RE: XSL vs. XSLT and processors vs. parsers

Subject: RE: XSL vs. XSLT and processors vs. parsers
From: "Evan Lenz" <elenz@xxxxxxxxxxx>
Date: Wed, 20 Sep 2000 16:41:45 -0700
The battle seems to be between "original intent" and "what makes the most
sense."  But guess what, neither has ultimate control over meaning.  Each of
the following statements are true:

An XML processor and an XML parser are the same thing.

An XML processor and an XML parser are not the same thing.

An XML parser parses the physical XML document, passing information up to
the application.

An XML processor parses the physical XML document, passing information up to
the application.

An XML processor is an application that receives information passed up from
the XML parser.
(the converse of this is probably *not* true; I'm not a complete relativist)

In conclusion, while the Academy of Ancient Music plays beautifully, I don't
believe it's because they've managed to recreate the intent for which and
setting within which Bach composed his music.

Evan Lenz
XYZFind Corp. "Building Better Search"
Download our free beta software:

-----Original Message-----
From: owner-xsl-list@xxxxxxxxxxxxxxxx
[mailto:owner-xsl-list@xxxxxxxxxxxxxxxx]On Behalf Of
Sent: Wednesday, September 20, 2000 2:18 PM
To: xsl-list@xxxxxxxxxxxxxxxx
Subject: Re: XSL vs. XSLT and processors vs. parsers

In a message dated 20/09/00 21:32:30 GMT Daylight Time,
wapiez@xxxxxxxxxxxxxxxx writes:

> An "XML processor" is a software program that does something with XML
>  documents. These documents may be input to the program either as static
>  entities in the notation described in the XML Recommendation (that is,
>  files using tags following the XML definition of "well-formed"), or more
>  generally, as "documents" constructed through some other method (for
>  example, presented by some other application as a pre-built DOM tree, or
>  fired as a series of SAX events). Accordingly, the term "XML Processor"
>  somewhat loose with respect to its input, and wide open with respect to
>  operations or output.


Thanks for the response.

I doubt that the authors of the XML 1.0 Recommendation thought of an XML
processor in the diffuse way that you refer to.

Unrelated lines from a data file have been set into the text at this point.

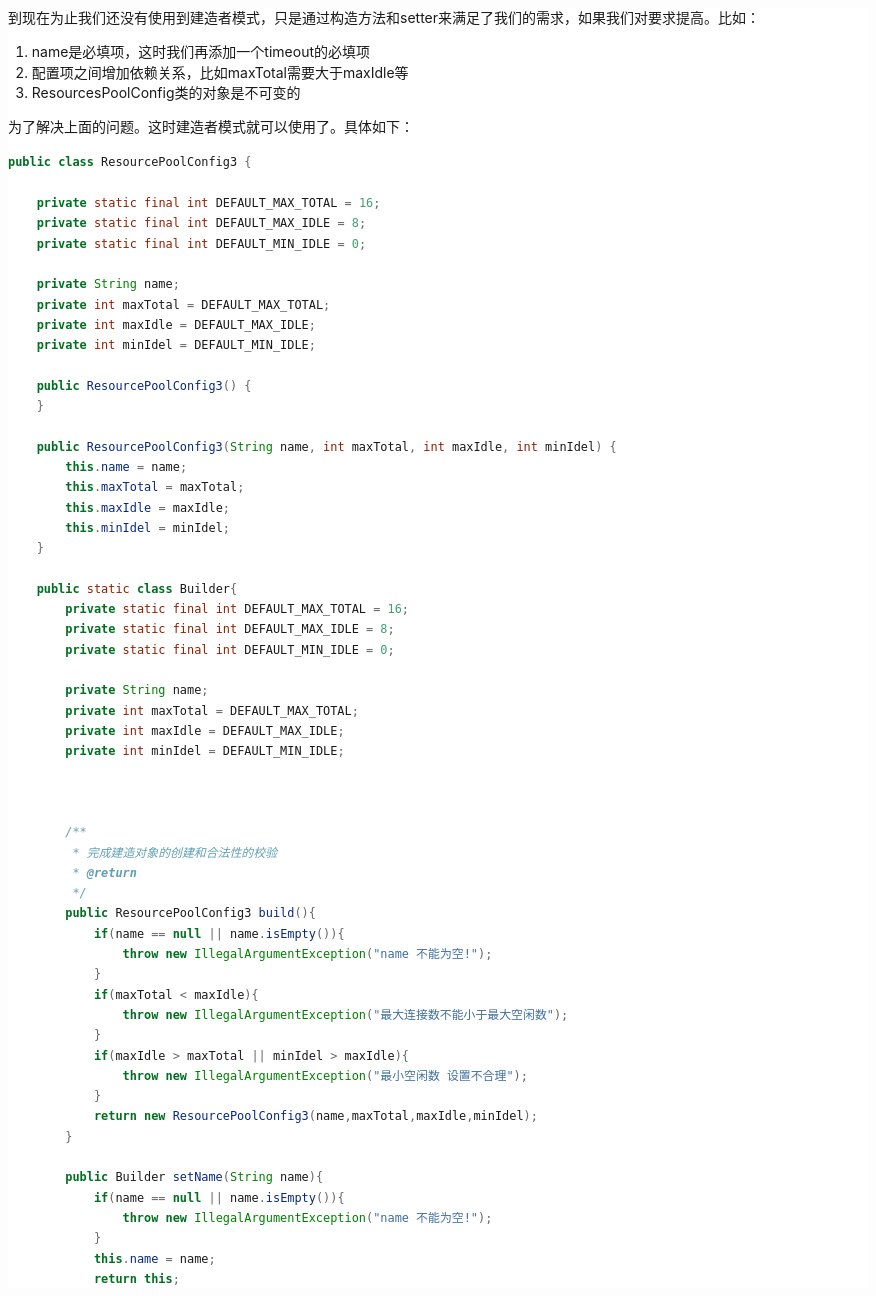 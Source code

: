 ​	到现在为止我们还没有使用到建造者模式，只是通过构造方法和setter来满足了我们的需求，如果我们对要求提高。比如：

1. name是必填项，这时我们再添加一个timeout的必填项
2. 配置项之间增加依赖关系，比如maxTotal需要大于maxIdle等
3. ResourcesPoolConfig类的对象是不可变的

为了解决上面的问题。这时建造者模式就可以使用了。具体如下：

```Java
public class ResourcePoolConfig3 {

    private static final int DEFAULT_MAX_TOTAL = 16;
    private static final int DEFAULT_MAX_IDLE = 8;
    private static final int DEFAULT_MIN_IDLE = 0;

    private String name;
    private int maxTotal = DEFAULT_MAX_TOTAL;
    private int maxIdle = DEFAULT_MAX_IDLE;
    private int minIdel = DEFAULT_MIN_IDLE;

    public ResourcePoolConfig3() {
    }

    public ResourcePoolConfig3(String name, int maxTotal, int maxIdle, int minIdel) {
        this.name = name;
        this.maxTotal = maxTotal;
        this.maxIdle = maxIdle;
        this.minIdel = minIdel;
    }

    public static class Builder{
        private static final int DEFAULT_MAX_TOTAL = 16;
        private static final int DEFAULT_MAX_IDLE = 8;
        private static final int DEFAULT_MIN_IDLE = 0;

        private String name;
        private int maxTotal = DEFAULT_MAX_TOTAL;
        private int maxIdle = DEFAULT_MAX_IDLE;
        private int minIdel = DEFAULT_MIN_IDLE;



        /**
         * 完成建造对象的创建和合法性的校验
         * @return
         */
        public ResourcePoolConfig3 build(){
            if(name == null || name.isEmpty()){
                throw new IllegalArgumentException("name 不能为空!");
            }
            if(maxTotal < maxIdle){
                throw new IllegalArgumentException("最大连接数不能小于最大空闲数");
            }
            if(maxIdle > maxTotal || minIdel > maxIdle){
                throw new IllegalArgumentException("最小空闲数 设置不合理");
            }
            return new ResourcePoolConfig3(name,maxTotal,maxIdle,minIdel);
        }

        public Builder setName(String name){
            if(name == null || name.isEmpty()){
                throw new IllegalArgumentException("name 不能为空!");
            }
            this.name = name;
            return this;
``` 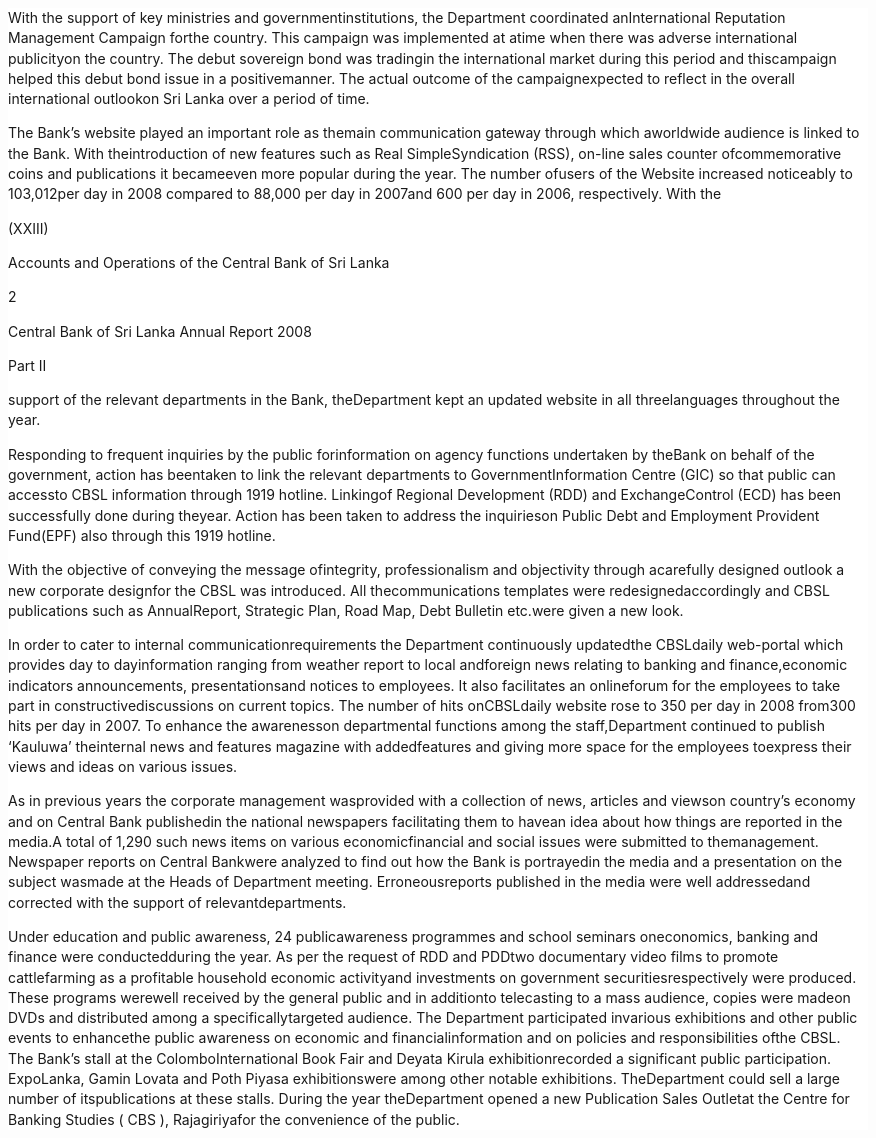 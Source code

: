 With the support of key ministries and governmentinstitutions, the Department coordinated anInternational Reputation Management Campaign forthe country. This campaign was implemented at atime when there was adverse international publicityon the country. The debut sovereign bond was tradingin the international market during this period and thiscampaign helped this debut bond issue in a positivemanner. The actual outcome of the campaignexpected to reflect in the overall international outlookon Sri Lanka over a period of time.

The Bank’s website played an important role as themain communication gateway through which aworldwide audience is linked to the Bank. With theintroduction of new features such as Real SimpleSyndication (RSS), on-line sales counter ofcommemorative coins and publications it becameeven more popular during the year. The number ofusers of the Website increased noticeably to 103,012per day in 2008 compared to 88,000 per day in 2007and 600 per day in 2006, respectively. With the

(XXIII)

Accounts and Operations of the Central Bank of Sri Lanka

2

Central Bank of Sri Lanka Annual Report 2008

Part II

support of the relevant departments in the Bank, theDepartment kept an updated website in all threelanguages throughout the year.

Responding to frequent inquiries by the public forinformation on agency functions undertaken by theBank on behalf of the government, action has beentaken to link the relevant departments to GovernmentInformation Centre (GIC) so that public can accessto CBSL information through 1919 hotline. Linkingof Regional Development (RDD) and ExchangeControl (ECD) has been successfully done during theyear. Action has been taken to address the inquirieson Public Debt and Employment Provident Fund(EPF) also through this 1919 hotline.

With the objective of conveying the message ofintegrity, professionalism and objectivity through acarefully designed outlook a new corporate designfor the CBSL was introduced. All thecommunications templates were redesignedaccordingly and CBSL publications such as AnnualReport, Strategic Plan, Road Map, Debt Bulletin etc.were given a new look.

In order to cater to internal communicationrequirements the Department continuously updatedthe CBSLdaily web-portal which provides day to dayinformation ranging from weather report to local andforeign news relating to banking and finance,economic indicators announcements, presentationsand notices to employees. It also facilitates an onlineforum for the employees to take part in constructivediscussions on current topics. The number of hits onCBSLdaily website rose to 350 per day in 2008 from300 hits per day in 2007. To enhance the awarenesson departmental functions among the staff,Department continued to publish ‘Kauluwa’ theinternal news and features magazine with addedfeatures and giving more space for the employees toexpress their views and ideas on various issues.

As in previous years the corporate management wasprovided with a collection of news, articles and viewson country’s economy and on Central Bank publishedin the national newspapers facilitating them to havean idea about how things are reported in the media.A total of 1,290 such news items on various economicfinancial and social issues were submitted to themanagement. Newspaper reports on Central Bankwere analyzed to find out how the Bank is portrayedin the media and a presentation on the subject wasmade at the Heads of Department meeting. Erroneousreports published in the media were well addressedand corrected with the support of relevantdepartments.

Under education and public awareness, 24 publicawareness programmes and school seminars oneconomics, banking and finance were conductedduring the year. As per the request of RDD and PDDtwo documentary video films to promote cattlefarming as a profitable household economic activityand investments on government securitiesrespectively were produced. These programs werewell received by the general public and in additionto telecasting to a mass audience, copies were madeon DVDs and distributed among a specificallytargeted audience. The Department participated invarious exhibitions and other public events to enhancethe public awareness on economic and financialinformation and on policies and responsibilities ofthe CBSL. The Bank’s stall at the ColomboInternational Book Fair and Deyata Kirula exhibitionrecorded a significant public participation. ExpoLanka, Gamin Lovata and Poth Piyasa exhibitionswere among other notable exhibitions. TheDepartment could sell a large number of itspublications at these stalls. During the year theDepartment opened a new Publication Sales Outletat the Centre for Banking Studies ( CBS ), Rajagiriyafor the convenience of the public.
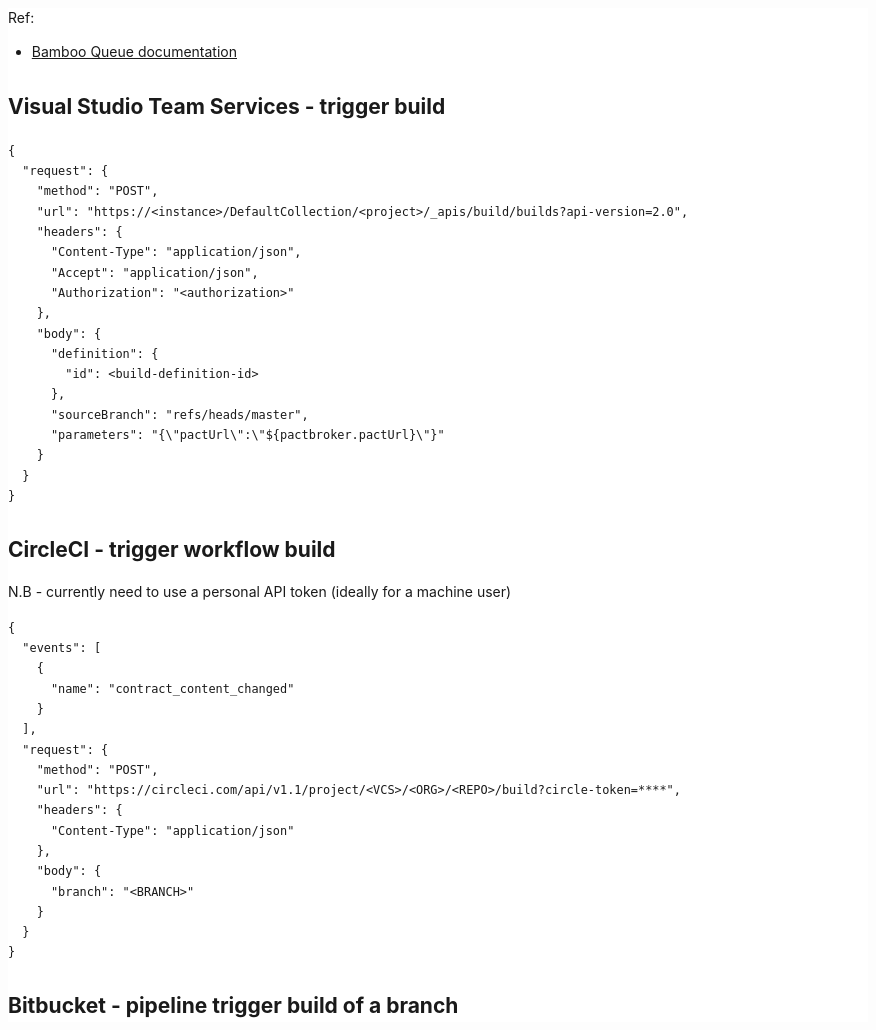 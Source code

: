Ref:

* [Bamboo Queue documentation](https://docs.atlassian.com/atlassian-bamboo/REST/4.0/?_ga=2.99385502.104409444.1592869883-400989189.1592276231#idp263696)

## Visual Studio Team Services - trigger build

```text
{
  "request": {
    "method": "POST",
    "url": "https://<instance>/DefaultCollection/<project>/_apis/build/builds?api-version=2.0",
    "headers": {
      "Content-Type": "application/json",
      "Accept": "application/json",
      "Authorization": "<authorization>"
    },
    "body": {
      "definition": {
        "id": <build-definition-id>
      },
      "sourceBranch": "refs/heads/master",
      "parameters": "{\"pactUrl\":\"${pactbroker.pactUrl}\"}"
    }
  }
}
```

## CircleCI - trigger workflow build

N.B - currently need to use a personal API token \(ideally for a machine user\)

```text
{
  "events": [
    {
      "name": "contract_content_changed"
    }
  ],
  "request": {
    "method": "POST",
    "url": "https://circleci.com/api/v1.1/project/<VCS>/<ORG>/<REPO>/build?circle-token=****",
    "headers": {
      "Content-Type": "application/json"
    },
    "body": {
      "branch": "<BRANCH>"
    }
  }
}
```

## Bitbucket - pipeline trigger build of a branch
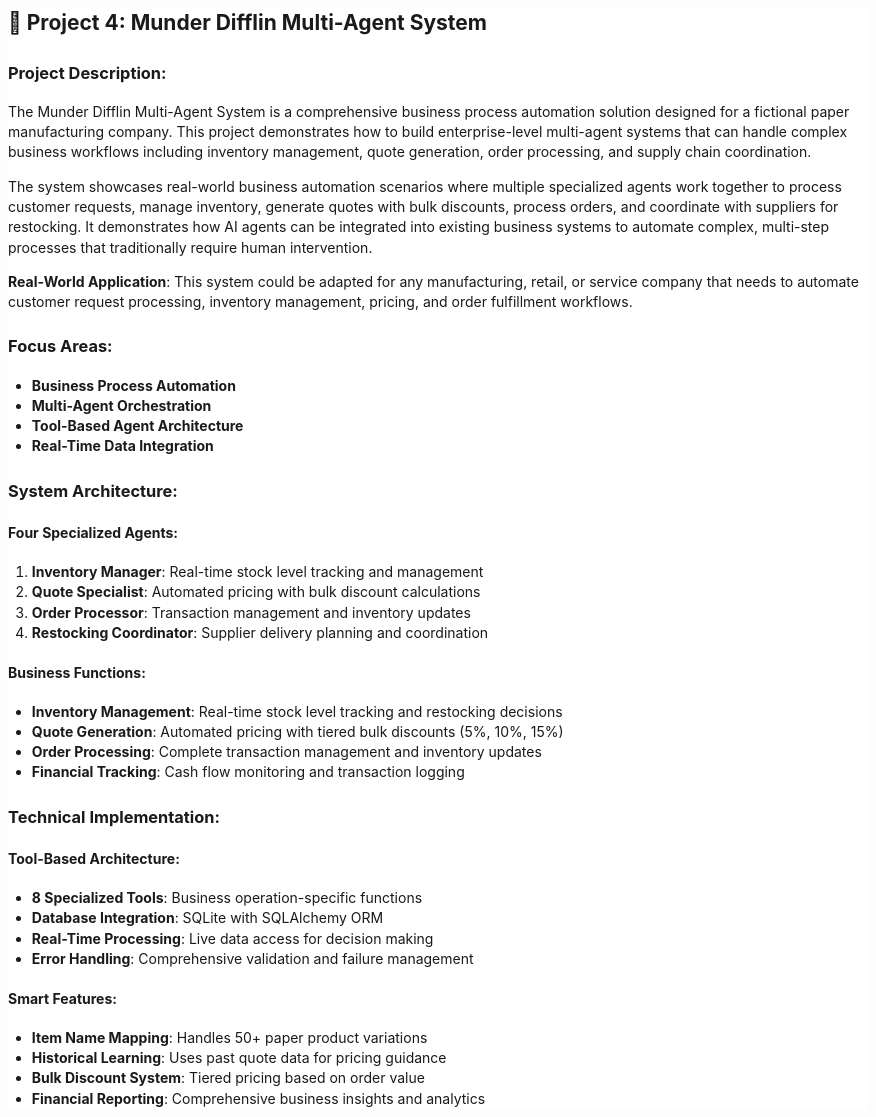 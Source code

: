 
## 🏢 Project 4: Munder Difflin Multi-Agent System

### **Project Description:**
The Munder Difflin Multi-Agent System is a comprehensive business process automation solution designed for a fictional paper manufacturing company. This project demonstrates how to build enterprise-level multi-agent systems that can handle complex business workflows including inventory management, quote generation, order processing, and supply chain coordination.

The system showcases real-world business automation scenarios where multiple specialized agents work together to process customer requests, manage inventory, generate quotes with bulk discounts, process orders, and coordinate with suppliers for restocking. It demonstrates how AI agents can be integrated into existing business systems to automate complex, multi-step processes that traditionally require human intervention.

**Real-World Application**: This system could be adapted for any manufacturing, retail, or service company that needs to automate customer request processing, inventory management, pricing, and order fulfillment workflows.

### **Focus Areas:**
- **Business Process Automation**
- **Multi-Agent Orchestration**
- **Tool-Based Agent Architecture**
- **Real-Time Data Integration**

### **System Architecture:**

#### **Four Specialized Agents:**
1. **Inventory Manager**: Real-time stock level tracking and management
2. **Quote Specialist**: Automated pricing with bulk discount calculations
3. **Order Processor**: Transaction management and inventory updates
4. **Restocking Coordinator**: Supplier delivery planning and coordination

#### **Business Functions:**
- **Inventory Management**: Real-time stock level tracking and restocking decisions
- **Quote Generation**: Automated pricing with tiered bulk discounts (5%, 10%, 15%)
- **Order Processing**: Complete transaction management and inventory updates
- **Financial Tracking**: Cash flow monitoring and transaction logging

### **Technical Implementation:**

#### **Tool-Based Architecture:**
- **8 Specialized Tools**: Business operation-specific functions
- **Database Integration**: SQLite with SQLAlchemy ORM
- **Real-Time Processing**: Live data access for decision making
- **Error Handling**: Comprehensive validation and failure management

#### **Smart Features:**
- **Item Name Mapping**: Handles 50+ paper product variations
- **Historical Learning**: Uses past quote data for pricing guidance
- **Bulk Discount System**: Tiered pricing based on order value
- **Financial Reporting**: Comprehensive business insights and analytics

The XML 1.0 Recommendation can be viewed as a description of how an XML
processor is required to behave, assuming it is conforming.

For example, in Section 1 it is stated, "This specification describes the
required behavior of an XML processor in terms of how it must read XML data
and the information it must provide to the application.". In Section 5.1 of
the XML 1.0 Recommendation, for example, there is a reference to validating
and non-validating conforming XML processors.

The XML 1.0 Recommendation describes how a conforming XML processor must
behave as well as describing behaviour which is optional.

>  Perhaps the real savants on this list will weigh in if I've misstated
>  anything. Note that this take on it differs from what Andrew Watt said on
>  this list (an XML processor and XML parser are "one and the same"). I am
>  making a distinction between them, related to a distinction I am making
>  between software that does something with XML-the-notation (a processor
>  which must be or contain a parser), and software that does something with
>  XML-a-data-model (a processor which does not necessarily have a parser,
>  like an XSLT processor, though it may sit downstream from one).
>  Cheers,
>  Wendell

Wendell, I guess I am excluded by implication from the category of "real
savant". <grin>

The XML 1.0 Recommendation has a lot to say about the behaviour of a
conforming XML processor. If after reviewing the usage of the term "XML
processor" in the XML 1.0 Recommendation you still want to argue that there
is a distinction between an XML processor and an XML parser then I would be
interested in your rationale.

Perhaps you could also account for the seamless movement of reference to
"processor" to "parser" in Appendix E of the Recommendation.

It is always interesting to discuss such issues, to try to determine what
authors of the specification intended.